Among the entries below, one stretch runs from the line that contains "chacun peut participer" through the line that contains "spécifiques.". Repeat that stretch exactly, ends included, and only that.

[Collected data]
══════════════════════════════

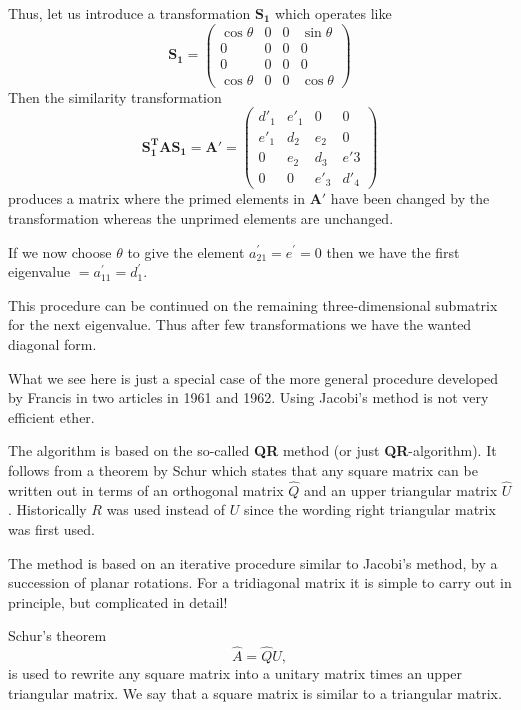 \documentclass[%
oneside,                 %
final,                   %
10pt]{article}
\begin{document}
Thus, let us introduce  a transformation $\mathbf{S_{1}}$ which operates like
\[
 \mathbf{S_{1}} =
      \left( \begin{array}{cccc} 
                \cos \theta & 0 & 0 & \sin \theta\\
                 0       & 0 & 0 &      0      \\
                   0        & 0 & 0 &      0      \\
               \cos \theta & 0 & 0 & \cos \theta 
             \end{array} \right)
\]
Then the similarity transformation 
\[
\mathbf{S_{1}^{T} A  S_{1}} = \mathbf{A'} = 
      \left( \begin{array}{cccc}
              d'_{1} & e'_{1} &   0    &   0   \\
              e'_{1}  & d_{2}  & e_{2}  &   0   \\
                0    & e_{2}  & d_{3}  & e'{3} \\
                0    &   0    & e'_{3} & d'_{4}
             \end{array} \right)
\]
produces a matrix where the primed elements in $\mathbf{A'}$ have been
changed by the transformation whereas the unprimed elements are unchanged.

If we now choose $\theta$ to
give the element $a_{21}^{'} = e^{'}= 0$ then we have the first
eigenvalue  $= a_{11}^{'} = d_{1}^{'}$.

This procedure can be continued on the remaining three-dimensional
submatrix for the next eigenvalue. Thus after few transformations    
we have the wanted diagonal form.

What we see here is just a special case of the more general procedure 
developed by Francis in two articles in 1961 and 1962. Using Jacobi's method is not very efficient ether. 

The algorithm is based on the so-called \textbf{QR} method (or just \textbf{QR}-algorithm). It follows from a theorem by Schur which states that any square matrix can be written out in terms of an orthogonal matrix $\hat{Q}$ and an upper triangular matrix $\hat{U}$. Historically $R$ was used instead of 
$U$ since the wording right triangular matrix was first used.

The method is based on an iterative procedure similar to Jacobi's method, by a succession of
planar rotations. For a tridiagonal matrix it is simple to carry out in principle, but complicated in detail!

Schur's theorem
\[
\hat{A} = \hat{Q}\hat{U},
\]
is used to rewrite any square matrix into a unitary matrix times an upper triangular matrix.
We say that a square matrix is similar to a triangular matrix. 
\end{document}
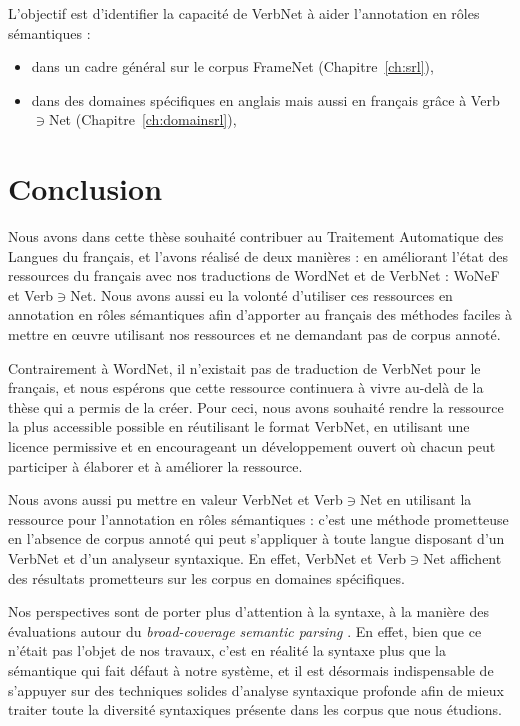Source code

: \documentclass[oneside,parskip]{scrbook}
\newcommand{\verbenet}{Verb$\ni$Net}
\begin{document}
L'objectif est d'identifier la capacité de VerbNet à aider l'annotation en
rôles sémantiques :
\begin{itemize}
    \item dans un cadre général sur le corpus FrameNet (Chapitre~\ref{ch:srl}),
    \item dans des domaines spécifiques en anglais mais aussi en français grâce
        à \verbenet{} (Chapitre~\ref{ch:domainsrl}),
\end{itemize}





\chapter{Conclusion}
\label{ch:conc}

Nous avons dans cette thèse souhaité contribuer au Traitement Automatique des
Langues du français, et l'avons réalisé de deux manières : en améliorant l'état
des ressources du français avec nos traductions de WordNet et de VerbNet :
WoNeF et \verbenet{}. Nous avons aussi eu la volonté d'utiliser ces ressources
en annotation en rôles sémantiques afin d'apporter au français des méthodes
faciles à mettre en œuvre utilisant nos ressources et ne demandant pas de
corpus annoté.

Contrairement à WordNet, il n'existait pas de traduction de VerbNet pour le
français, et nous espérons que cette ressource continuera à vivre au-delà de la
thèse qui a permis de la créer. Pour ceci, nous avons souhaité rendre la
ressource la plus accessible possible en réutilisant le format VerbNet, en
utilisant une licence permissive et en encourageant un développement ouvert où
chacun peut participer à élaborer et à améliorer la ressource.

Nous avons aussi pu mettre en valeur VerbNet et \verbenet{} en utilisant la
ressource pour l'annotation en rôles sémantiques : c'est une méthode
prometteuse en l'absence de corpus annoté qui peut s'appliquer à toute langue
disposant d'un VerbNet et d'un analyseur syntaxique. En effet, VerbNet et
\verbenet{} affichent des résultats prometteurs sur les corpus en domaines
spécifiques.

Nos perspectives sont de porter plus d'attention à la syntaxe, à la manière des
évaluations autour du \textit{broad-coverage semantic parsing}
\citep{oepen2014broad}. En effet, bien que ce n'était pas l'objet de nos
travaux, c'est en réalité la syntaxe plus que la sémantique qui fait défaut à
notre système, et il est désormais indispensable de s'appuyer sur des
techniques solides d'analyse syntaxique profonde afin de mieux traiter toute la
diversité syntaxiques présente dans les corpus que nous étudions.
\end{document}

══════════════════════════════

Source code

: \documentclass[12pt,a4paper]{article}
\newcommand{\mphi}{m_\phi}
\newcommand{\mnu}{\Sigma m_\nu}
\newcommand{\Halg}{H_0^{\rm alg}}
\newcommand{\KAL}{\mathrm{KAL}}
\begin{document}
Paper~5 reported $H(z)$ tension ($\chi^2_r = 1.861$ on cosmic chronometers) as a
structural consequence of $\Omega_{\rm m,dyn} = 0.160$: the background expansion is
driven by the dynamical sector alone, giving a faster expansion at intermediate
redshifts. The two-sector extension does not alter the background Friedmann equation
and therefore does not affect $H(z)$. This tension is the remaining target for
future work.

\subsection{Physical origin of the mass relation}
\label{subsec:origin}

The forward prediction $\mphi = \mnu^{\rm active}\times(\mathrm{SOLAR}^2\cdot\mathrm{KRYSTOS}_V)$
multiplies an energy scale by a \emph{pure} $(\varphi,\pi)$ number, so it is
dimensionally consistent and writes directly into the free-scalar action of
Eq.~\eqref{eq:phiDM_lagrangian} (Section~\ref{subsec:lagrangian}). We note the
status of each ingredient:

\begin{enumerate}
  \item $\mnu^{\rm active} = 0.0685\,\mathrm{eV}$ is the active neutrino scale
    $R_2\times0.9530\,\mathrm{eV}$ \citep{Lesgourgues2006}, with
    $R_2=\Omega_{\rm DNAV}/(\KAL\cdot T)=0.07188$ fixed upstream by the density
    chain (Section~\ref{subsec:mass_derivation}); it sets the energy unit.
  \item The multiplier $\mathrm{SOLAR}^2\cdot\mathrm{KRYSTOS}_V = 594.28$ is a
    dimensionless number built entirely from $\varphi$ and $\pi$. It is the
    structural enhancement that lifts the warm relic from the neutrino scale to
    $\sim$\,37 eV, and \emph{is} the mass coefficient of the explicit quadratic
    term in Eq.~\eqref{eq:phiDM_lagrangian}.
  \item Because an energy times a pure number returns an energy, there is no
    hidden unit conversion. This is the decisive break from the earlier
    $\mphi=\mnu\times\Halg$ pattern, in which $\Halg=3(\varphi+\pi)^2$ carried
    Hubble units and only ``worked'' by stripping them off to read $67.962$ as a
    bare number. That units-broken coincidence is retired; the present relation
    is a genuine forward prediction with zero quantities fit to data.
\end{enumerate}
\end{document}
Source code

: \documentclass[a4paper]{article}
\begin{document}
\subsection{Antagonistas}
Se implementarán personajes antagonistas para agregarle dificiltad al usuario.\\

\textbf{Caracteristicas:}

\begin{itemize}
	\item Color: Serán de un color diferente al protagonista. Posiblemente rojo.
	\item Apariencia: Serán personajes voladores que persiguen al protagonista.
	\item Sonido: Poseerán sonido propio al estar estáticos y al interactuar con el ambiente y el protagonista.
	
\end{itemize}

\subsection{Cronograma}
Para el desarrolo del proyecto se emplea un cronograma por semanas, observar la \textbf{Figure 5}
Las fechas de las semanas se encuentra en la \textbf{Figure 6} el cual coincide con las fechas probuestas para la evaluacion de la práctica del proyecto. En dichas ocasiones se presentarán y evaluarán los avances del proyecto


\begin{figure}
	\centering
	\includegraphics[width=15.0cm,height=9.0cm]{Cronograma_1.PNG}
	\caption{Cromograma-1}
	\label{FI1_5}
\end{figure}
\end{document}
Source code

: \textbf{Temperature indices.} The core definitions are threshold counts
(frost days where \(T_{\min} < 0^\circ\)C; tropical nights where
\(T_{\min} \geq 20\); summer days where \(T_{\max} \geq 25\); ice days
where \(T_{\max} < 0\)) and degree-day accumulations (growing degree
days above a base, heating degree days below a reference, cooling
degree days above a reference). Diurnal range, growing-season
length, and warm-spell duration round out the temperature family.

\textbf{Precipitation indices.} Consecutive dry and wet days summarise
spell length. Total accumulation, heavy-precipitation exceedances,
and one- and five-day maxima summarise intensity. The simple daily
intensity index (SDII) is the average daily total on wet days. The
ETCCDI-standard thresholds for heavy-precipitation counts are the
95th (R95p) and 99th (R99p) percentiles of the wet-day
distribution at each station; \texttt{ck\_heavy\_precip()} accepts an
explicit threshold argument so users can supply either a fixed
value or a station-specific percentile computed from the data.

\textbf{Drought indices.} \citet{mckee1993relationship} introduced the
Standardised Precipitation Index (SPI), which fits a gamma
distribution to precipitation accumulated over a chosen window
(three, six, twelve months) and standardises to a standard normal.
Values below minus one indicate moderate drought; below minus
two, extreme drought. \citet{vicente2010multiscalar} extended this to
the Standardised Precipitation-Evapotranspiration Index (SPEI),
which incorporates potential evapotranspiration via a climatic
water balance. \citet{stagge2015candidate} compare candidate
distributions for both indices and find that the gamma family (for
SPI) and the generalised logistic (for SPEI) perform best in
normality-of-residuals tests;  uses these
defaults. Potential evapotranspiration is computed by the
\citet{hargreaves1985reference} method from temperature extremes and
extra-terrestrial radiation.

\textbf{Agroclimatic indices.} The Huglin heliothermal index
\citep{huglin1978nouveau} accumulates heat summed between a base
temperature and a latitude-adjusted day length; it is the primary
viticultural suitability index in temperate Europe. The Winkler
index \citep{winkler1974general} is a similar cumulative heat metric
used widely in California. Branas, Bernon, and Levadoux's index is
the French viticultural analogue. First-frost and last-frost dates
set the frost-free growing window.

══════════════════════════════

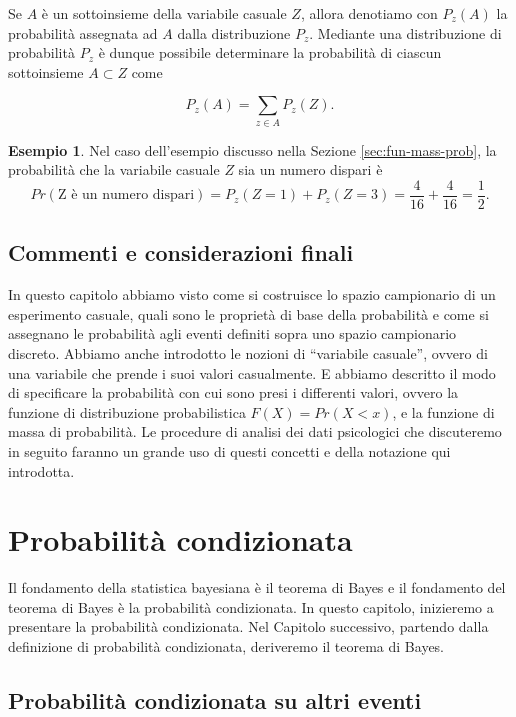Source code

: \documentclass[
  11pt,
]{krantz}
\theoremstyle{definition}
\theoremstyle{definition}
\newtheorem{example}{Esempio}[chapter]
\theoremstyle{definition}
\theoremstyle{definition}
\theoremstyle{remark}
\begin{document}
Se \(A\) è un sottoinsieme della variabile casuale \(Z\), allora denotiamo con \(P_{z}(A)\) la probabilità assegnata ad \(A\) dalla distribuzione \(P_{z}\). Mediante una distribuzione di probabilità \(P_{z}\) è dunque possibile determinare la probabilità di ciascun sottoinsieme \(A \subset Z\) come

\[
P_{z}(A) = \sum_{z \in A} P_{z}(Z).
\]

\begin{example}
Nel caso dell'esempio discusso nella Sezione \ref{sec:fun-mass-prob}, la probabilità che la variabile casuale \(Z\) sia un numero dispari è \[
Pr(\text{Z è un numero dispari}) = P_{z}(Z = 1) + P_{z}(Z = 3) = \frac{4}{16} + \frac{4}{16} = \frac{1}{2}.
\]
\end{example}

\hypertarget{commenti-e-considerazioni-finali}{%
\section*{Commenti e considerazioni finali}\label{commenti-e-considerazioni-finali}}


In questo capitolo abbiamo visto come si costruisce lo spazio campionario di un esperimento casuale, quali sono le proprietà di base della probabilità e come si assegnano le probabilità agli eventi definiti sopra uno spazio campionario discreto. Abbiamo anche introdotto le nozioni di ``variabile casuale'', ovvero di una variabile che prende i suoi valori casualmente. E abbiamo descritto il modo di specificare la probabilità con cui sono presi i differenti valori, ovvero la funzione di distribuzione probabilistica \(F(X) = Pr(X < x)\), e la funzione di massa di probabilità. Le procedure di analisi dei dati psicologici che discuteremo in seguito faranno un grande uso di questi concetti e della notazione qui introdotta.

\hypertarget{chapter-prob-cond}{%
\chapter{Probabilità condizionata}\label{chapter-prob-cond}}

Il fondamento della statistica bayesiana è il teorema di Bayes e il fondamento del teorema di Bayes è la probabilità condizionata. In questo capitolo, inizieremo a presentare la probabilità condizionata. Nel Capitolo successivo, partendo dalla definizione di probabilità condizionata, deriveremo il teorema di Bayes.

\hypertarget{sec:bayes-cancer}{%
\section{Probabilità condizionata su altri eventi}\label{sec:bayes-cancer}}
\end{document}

══════════════════════════════

_Solution for this exercise_:
chacun peut participer à élaborer et à améliorer la ressource.

Nous avons aussi pu mettre en valeur VerbNet et \verbenet{} en utilisant la
ressource pour l'annotation en rôles sémantiques : c'est une méthode
prometteuse en l'absence de corpus annoté qui peut s'appliquer à toute langue
disposant d'un VerbNet et d'un analyseur syntaxique. En effet, VerbNet et
\verbenet{} affichent des résultats prometteurs sur les corpus en domaines
spécifiques.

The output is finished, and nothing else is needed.